Estamos perante a última fase do projecto de Jesus: a subida a Jerusalém a fim de enfrentar os inimigos do Reino, abrigados no lugar onde se encontra o centro do poder. É por isso que o tema do enfrentamento do poder adquire profundidade e urgência. O ambiente, à volta de Jesus, ferve. Erguem-se ansiedades, expectativas, medos, entusiasmos. Numa palavra, um emaranhado de sentimentos contraditórios típico dos momentos em que se sente que algo de grandioso está para acontecer.
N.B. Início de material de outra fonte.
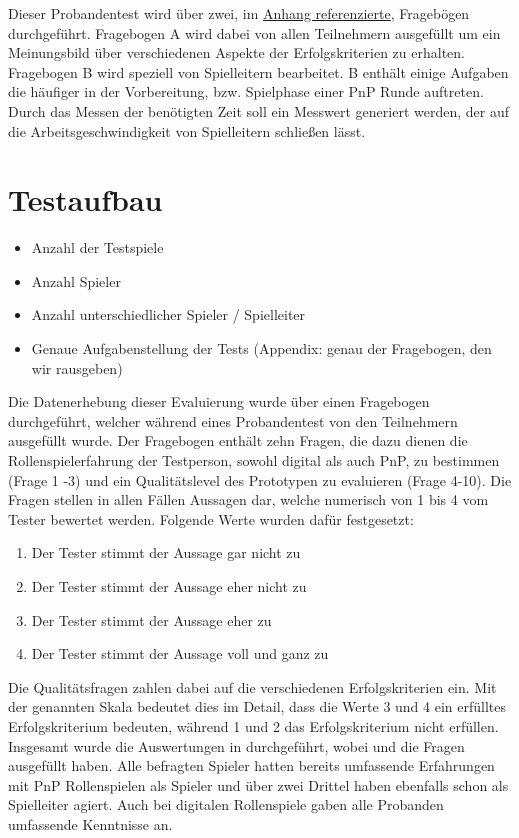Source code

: Dieser Probandentest wird über zwei, im \hyperref[sec:frageboegen]{Anhang referenzierte}, Fragebögen durchgeführt. Fragebogen A wird dabei von allen Teilnehmern ausgefüllt um ein Meinungsbild über verschiedenen Aspekte der Erfolgskriterien zu erhalten. Fragebogen B wird speziell von Spielleitern bearbeitet. B enthält einige Aufgaben die häufiger in der Vorbereitung, bzw. Spielphase einer PnP Runde auftreten. Durch das Messen der benötigten Zeit soll ein Messwert generiert werden, der auf die Arbeitsgeschwindigkeit von Spielleitern schließen lässt.
  



\section{Testaufbau}
\label{sec:Testaufbau}
\begin{itemize}
	\item Anzahl der Testspiele
	\item Anzahl Spieler
	\item Anzahl unterschiedlicher Spieler / Spielleiter
	\item Genaue Aufgabenstellung der Tests (Appendix: genau der Fragebogen, den wir rausgeben)
\end{itemize}
Die Datenerhebung dieser Evaluierung wurde über einen Fragebogen durchgeführt, welcher während eines Probandentest von den Teilnehmern ausgefüllt wurde. Der Fragebogen enthält zehn Fragen, die dazu dienen die Rollenspielerfahrung der Testperson, sowohl digital als auch PnP, zu bestimmen (Frage 1 -3) und ein Qualitätslevel des Prototypen zu evaluieren (Frage 4-10). Die Fragen stellen in allen Fällen Aussagen dar, welche numerisch von 1 bis 4 vom Tester bewertet werden. Folgende Werte wurden dafür festgesetzt:

\begin{enumerate}
	\item Der Tester stimmt der Aussage gar nicht zu
	\item Der Tester stimmt der Aussage eher nicht zu
	\item Der Tester stimmt der Aussage eher zu
	\item Der Tester stimmt der Aussage voll und ganz zu
\end{enumerate}

Die Qualitätsfragen zahlen dabei auf die verschiedenen Erfolgskriterien ein. Mit der genannten Skala bedeutet dies im Detail, dass die Werte 3 und 4 ein erfülltes Erfolgskriterium bedeuten, während 1 und 2 das Erfolgskriterium nicht erfüllen. \newline
Insgesamt wurde die Auswertungen in  durchgeführt, wobei  und  die Fragen ausgefüllt haben. Alle befragten Spieler hatten bereits umfassende Erfahrungen mit PnP Rollenspielen als Spieler und über zwei Drittel haben ebenfalls schon als Spielleiter agiert. Auch bei digitalen Rollenspiele gaben alle Probanden umfassende Kenntnisse an.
Tiago e João pertencem ao círculo restrito que Jesus constantemente consulta. Eles estiveram presentes aquando da ressurreição da filha de Jairo e na Transfiguração. Eles sabem que está prestes o momento da decisão definitiva: o Reino de Deus está à distância dum gesto. Importa, pois, apressarem-se, ou seja, adiantarem-se (em relação aos outros discípulos) a fim de ocupar os lugares de destaque na nova sociedade que está para ser instaurada.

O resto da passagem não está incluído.